Техническим результатом предлагаемого нами изобретения является улучшение результатов лечения переломов за счет уменьшения реакций биологических тканей на имплантаты для остеосинтеза.

Указанный технический результат достигается тем, что металлическая пластина изолируется от контакта с биологическими тканями фибрин-коллагеновым покрытием Тахокомб.

На чертежах представлена схема предлагаемого способа лечения переломов при накостном остеосинтезе.

На рис.1 изображено рассечение биологических тканей пациента с обнажением области перелома.

На рис.2 изображено сопоставление костных фрагментов.

На рис.3 изображено выкраивание фрагментов ТахоКомба.

На рис.4 изображен фрагмент ТахоКомба, превышающий длину и ширину металлической пластины (имплантата).

На рис.5 изображено укладывание фрагмента ТахоКомба на поверхность кости в области перелома.

На рис.6 изображено прижатие фрагмента ТахоКомба к рельефу поверхности кости.

На рис.7 изображена фиксация области перелома металлической пластиной.

На рис.8 изображено прижатие фрагмента ТахоКомба к поверхности имплантата.

На рис.9 изображено полное покрытие поверхности имплантата фрагментом ТахоКомба так, что металл в области операционной раны не визуализируется.

На рис.10 изображена ушитая операционная рана.

Способ осуществляется следующим образом.

В условиях операционной поврежденная конечность обрабатывается растворами антисептиков, операционное поле ограничивается стерильным бельем. Линейным разрезом рассекают мягкие ткани и обнажают область перелома. Костные фрагменты в зоне перелома репонируют (сопоставляют). Стерильными ножницами выкраивают два фрагмента ТахоКомба.
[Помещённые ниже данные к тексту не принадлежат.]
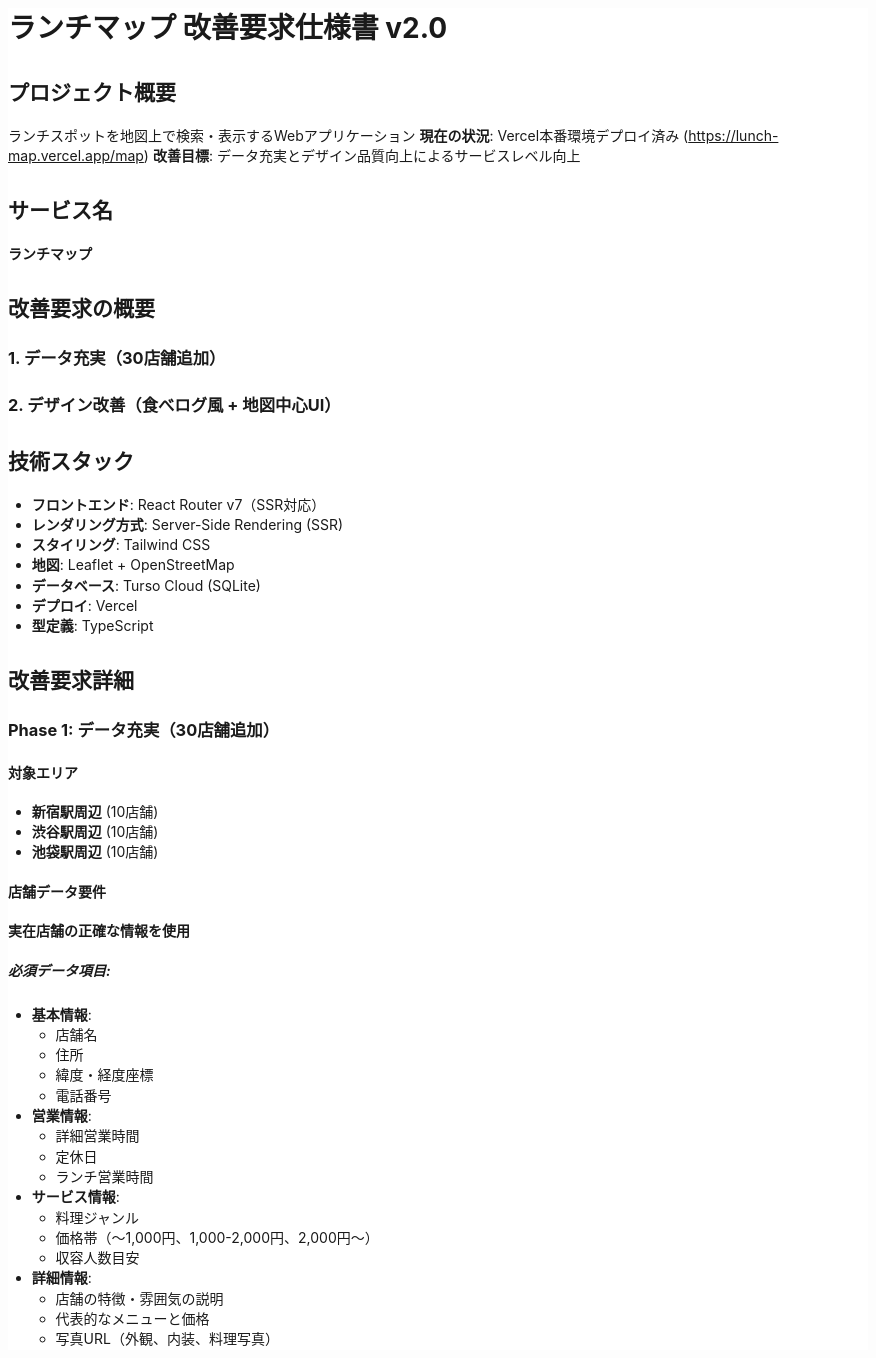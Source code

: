 # ランチマップ 改善要求仕様書 v2.0

## プロジェクト概要
ランチスポットを地図上で検索・表示するWebアプリケーション
**現在の状況**: Vercel本番環境デプロイ済み (https://lunch-map.vercel.app/map)
**改善目標**: データ充実とデザイン品質向上によるサービスレベル向上

## サービス名
**ランチマップ**

## 改善要求の概要

### 1. データ充実（30店舗追加）
### 2. デザイン改善（食べログ風 + 地図中心UI）

## 技術スタック
- **フロントエンド**: React Router v7（SSR対応）
- **レンダリング方式**: Server-Side Rendering (SSR)
- **スタイリング**: Tailwind CSS
- **地図**: Leaflet + OpenStreetMap
- **データベース**: Turso Cloud (SQLite)
- **デプロイ**: Vercel
- **型定義**: TypeScript

## 改善要求詳細

### Phase 1: データ充実（30店舗追加）

#### 対象エリア
- **新宿駅周辺** (10店舗)
- **渋谷駅周辺** (10店舗)
- **池袋駅周辺** (10店舗)

#### 店舗データ要件
**実在店舗の正確な情報を使用**

##### 必須データ項目:
- **基本情報**:
  - 店舗名
  - 住所
  - 緯度・経度座標
  - 電話番号
- **営業情報**:
  - 詳細営業時間
  - 定休日
  - ランチ営業時間
- **サービス情報**:
  - 料理ジャンル
  - 価格帯（～1,000円、1,000-2,000円、2,000円～）
  - 収容人数目安
- **詳細情報**:
  - 店舗の特徴・雰囲気の説明
  - 代表的なメニューと価格
  - 写真URL（外観、内装、料理写真）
Длина и ширина фрагментов ТахоКомба должна превышать размеры металлической пластины для остеосинтеза (имплантат) на 5-10 мм. На кость, в предполагаемой зоне инсталляции имплантата, накладывают фрагмент ТахоКомба так, что желтая поверхность (клеевая основа) ТахоКомба обращена к линии перелома.
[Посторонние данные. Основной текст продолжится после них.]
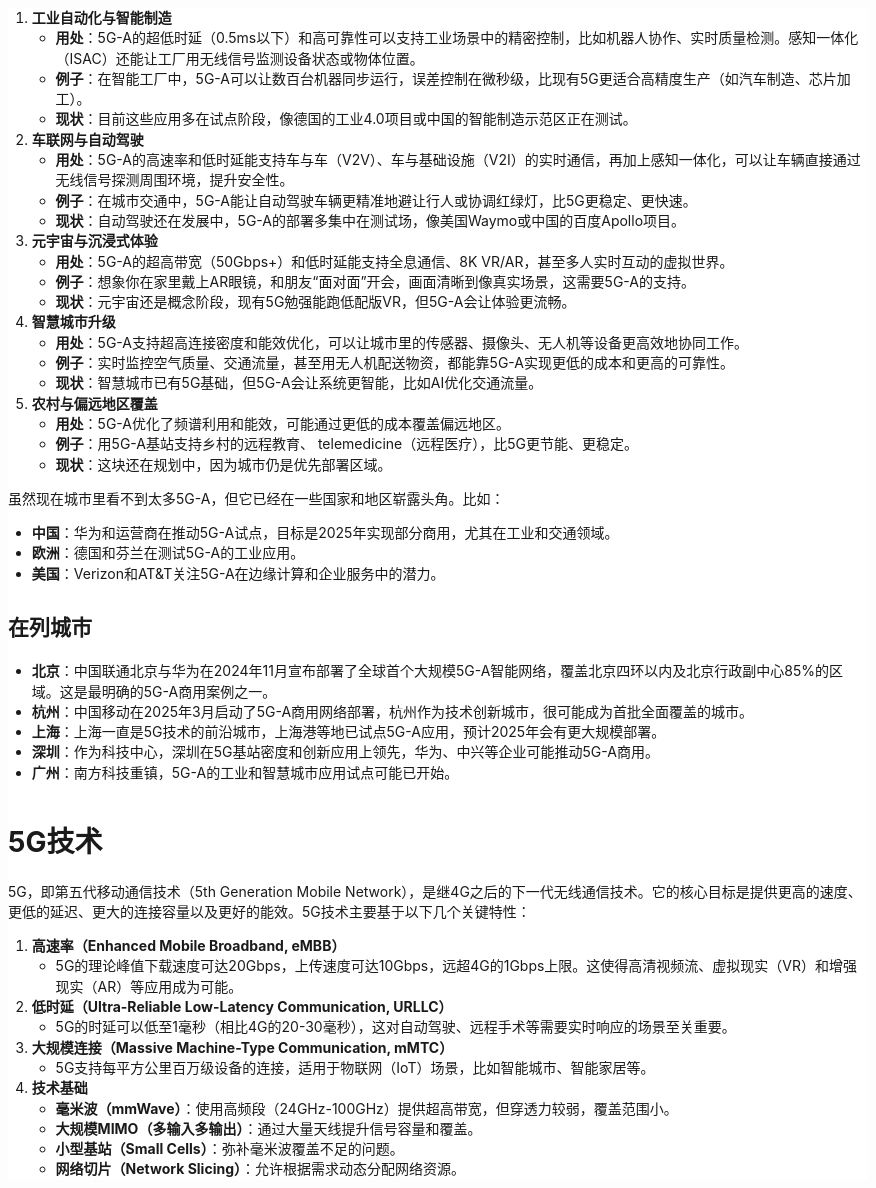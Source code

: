 1. **工业自动化与智能制造**
    - **用处**：5G-A的超低时延（0.5ms以下）和高可靠性可以支持工业场景中的精密控制，比如机器人协作、实时质量检测。感知一体化（ISAC）还能让工厂用无线信号监测设备状态或物体位置。
    - **例子**：在智能工厂中，5G-A可以让数百台机器同步运行，误差控制在微秒级，比现有5G更适合高精度生产（如汽车制造、芯片加工）。
    - **现状**：目前这些应用多在试点阶段，像德国的工业4.0项目或中国的智能制造示范区正在测试。
2. **车联网与自动驾驶**
    - **用处**：5G-A的高速率和低时延能支持车与车（V2V）、车与基础设施（V2I）的实时通信，再加上感知一体化，可以让车辆直接通过无线信号探测周围环境，提升安全性。
    - **例子**：在城市交通中，5G-A能让自动驾驶车辆更精准地避让行人或协调红绿灯，比5G更稳定、更快速。
    - **现状**：自动驾驶还在发展中，5G-A的部署多集中在测试场，像美国Waymo或中国的百度Apollo项目。
3. **元宇宙与沉浸式体验**
    - **用处**：5G-A的超高带宽（50Gbps+）和低时延能支持全息通信、8K VR/AR，甚至多人实时互动的虚拟世界。
    - **例子**：想象你在家里戴上AR眼镜，和朋友“面对面”开会，画面清晰到像真实场景，这需要5G-A的支持。
    - **现状**：元宇宙还是概念阶段，现有5G勉强能跑低配版VR，但5G-A会让体验更流畅。
4. **智慧城市升级**
    - **用处**：5G-A支持超高连接密度和能效优化，可以让城市里的传感器、摄像头、无人机等设备更高效地协同工作。
    - **例子**：实时监控空气质量、交通流量，甚至用无人机配送物资，都能靠5G-A实现更低的成本和更高的可靠性。
    - **现状**：智慧城市已有5G基础，但5G-A会让系统更智能，比如AI优化交通流量。
5. **农村与偏远地区覆盖**
    - **用处**：5G-A优化了频谱利用和能效，可能通过更低的成本覆盖偏远地区。
    - **例子**：用5G-A基站支持乡村的远程教育、 telemedicine（远程医疗），比5G更节能、更稳定。
    - **现状**：这块还在规划中，因为城市仍是优先部署区域。

虽然现在城市里看不到太多5G-A，但它已经在一些国家和地区崭露头角。比如：

- **中国**：华为和运营商在推动5G-A试点，目标是2025年实现部分商用，尤其在工业和交通领域。
- **欧洲**：德国和芬兰在测试5G-A的工业应用。
- **美国**：Verizon和AT&T关注5G-A在边缘计算和企业服务中的潜力。

## 在列城市

- **北京**：中国联通北京与华为在2024年11月宣布部署了全球首个大规模5G-A智能网络，覆盖北京四环以内及北京行政副中心85%的区域。这是最明确的5G-A商用案例之一。
- **杭州**：中国移动在2025年3月启动了5G-A商用网络部署，杭州作为技术创新城市，很可能成为首批全面覆盖的城市。
- **上海**：上海一直是5G技术的前沿城市，上海港等地已试点5G-A应用，预计2025年会有更大规模部署。
- **深圳**：作为科技中心，深圳在5G基站密度和创新应用上领先，华为、中兴等企业可能推动5G-A商用。
- **广州**：南方科技重镇，5G-A的工业和智慧城市应用试点可能已开始。

# 5G技术

5G，即第五代移动通信技术（5th Generation Mobile Network），是继4G之后的下一代无线通信技术。它的核心目标是提供更高的速度、更低的延迟、更大的连接容量以及更好的能效。5G技术主要基于以下几个关键特性：

1. **高速率（Enhanced Mobile Broadband, eMBB）**
    - 5G的理论峰值下载速度可达20Gbps，上传速度可达10Gbps，远超4G的1Gbps上限。这使得高清视频流、虚拟现实（VR）和增强现实（AR）等应用成为可能。
2. **低时延（Ultra-Reliable Low-Latency Communication, URLLC）**
    - 5G的时延可以低至1毫秒（相比4G的20-30毫秒），这对自动驾驶、远程手术等需要实时响应的场景至关重要。
3. **大规模连接（Massive Machine-Type Communication, mMTC）**
    - 5G支持每平方公里百万级设备的连接，适用于物联网（IoT）场景，比如智能城市、智能家居等。
4. **技术基础**
    - **毫米波（mmWave）**：使用高频段（24GHz-100GHz）提供超高带宽，但穿透力较弱，覆盖范围小。
    - **大规模MIMO（多输入多输出）**：通过大量天线提升信号容量和覆盖。
    - **小型基站（Small Cells）**：弥补毫米波覆盖不足的问题。
    - **网络切片（Network Slicing）**：允许根据需求动态分配网络资源。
Фрагмент ТахоКомба моделируют к ландшафту поверхности кости и прижимают к ней (при этом происходит полимеризация фибрина и адгезия ТахоКомба к поверхности кости). Металлическую пластину укладывают на покрытый ТахоКомбом участок кости и фиксируют к кости винтами.

На поверхность металлической пластины, обращенную в просвет операционной раны, накладывают фрагмент ТахоКомба (желтая поверхность ТахоКомба обращена к имплантату). Пластину ТахоКомба моделируют к ландшафту поверхности имплантата и прижимают к нему. Таким образом, поверхность имплантата для остеосинтеза, обращенная в просвет операционной раны, полностью покрыта ТахоКомбом. Операционную рану послойно ушивают.

Предлагаемое изобретение позволяет уменьшить активность воспалительного процесса в области операционной раны в раннем послеоперационном периоде; значительно снизить морфологические проявления металлоза, которые в большинстве случаев визуализируются во время операций удаления металлоконструкций, тем самым улучшить отдаленные функциональные и анатомические результаты лечения.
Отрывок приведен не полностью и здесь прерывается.